ユウ。私はそう呼ばれて、なんか仲間として認められたんだなって感じがした。
「うーん。やすさんってモテるんですね」
「そりゃ俺のこと放っておく女なんかいるはずないってや」
やすさんがふざけるのを横目で見ながら、翔子さんは続けた。
「あたし、マジでこの人好きなんだよね……」
こ、告白? そう思った瞬間。道路の真ん中で急停止したやすさんの車。さっきまでのふざけた態度は消えて「俺も」って助手席の翔子さんを抱きしめた。後ろを走っていた車は、車線変更をし、追い抜かすときにやすさんの車を睨みつけた。

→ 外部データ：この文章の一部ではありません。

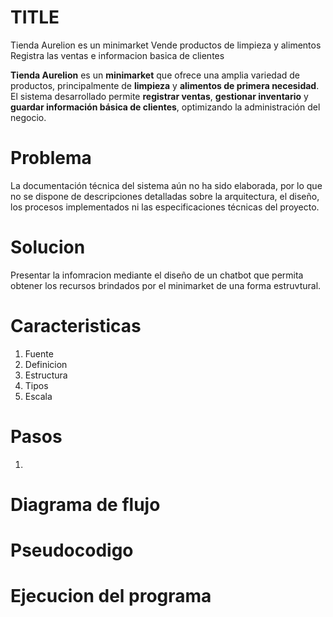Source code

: # TITLE
Tienda Aurelion es un minimarket
Vende productos de limpieza y alimentos
Registra las ventas e informacion basica de clientes

**Tienda Aurelion** es un **minimarket** que ofrece una amplia variedad de productos, principalmente de **limpieza** y **alimentos de primera necesidad**.  
El sistema desarrollado permite **registrar ventas**, **gestionar inventario** y **guardar información básica de clientes**, optimizando la administración del negocio.


# Problema

La documentación técnica del sistema aún no ha sido elaborada, por lo que no se dispone de descripciones detalladas sobre la arquitectura, el diseño, los procesos implementados ni las especificaciones técnicas del proyecto.

# Solucion
Presentar la infomracion mediante el diseño de un chatbot que permita obtener los recursos brindados por el minimarket de una forma estruvtural.


# Caracteristicas
1. Fuente
2. Definicion
3. Estructura
4. Tipos 
5. Escala

# Pasos
1. 

# Diagrama de flujo

# Pseudocodigo

# Ejecucion del programa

正直に生きている人たち。今まだよく分からないけどそう思った。
学校も通り過ぎ、しばらく海岸沿いの道を行くと、閉店したパチンコ屋さんのだだっ広い駐車場がみえてきた。その敷地の中にはすでに数台の車と10数台のバイク、そして男と女の姿がみえた。
「ユウ、今回のは支部だけの集まりだからこんなもんだけど、本部の人らもきたらほんと、スゲーことになるぜ」
翔子さんは目を輝かせた。
「ふーん。そうなんですか」
「何だよユウ! もっと感動しろよ」
何でも感動できる翔子さんがうらやましいです……。
ブンッ
って一瞬の出来事だった。私が光るライトやふざけている人たちを面白そうに見ていると、後ろから一台のバイクが横切った。
もの凄い速さだった。
「また、あいつぅ」
やすさんはそう言ってスピードを上げバイクを追っかけた。
「あっあぶねーだろー」
翔子さんは意外にも、スピードに弱いようで、しっかりとシートベルトをしている姿がかわいくみえた。
「くっそーハルの奴。奇襲攻撃かァ」
やすさんはそう呟いて、バイクの後ろを必死に追いかけたが、途中で追っかけるのをやめた。
「あいつ、何考えてんだろうな」
やすさんはボソッと呟いた。
風みたいにフワッって飛んでったバイクは、また地面を滑るようにこちらにつっこんでくる。サイドミラーすれすれに逆走してくるバイクにやすさんはついに降参した様子だった。やすさんはハンドルを左に切って、側道すれすれのところで車はようやく止まった。
「お前死ぬぞっ!」
やすさんは窓を開けながら大声で叫んだ。
「また、俺の勝ちっ」
そう言って覗いたやんちゃな顔。少しだけ目が合った。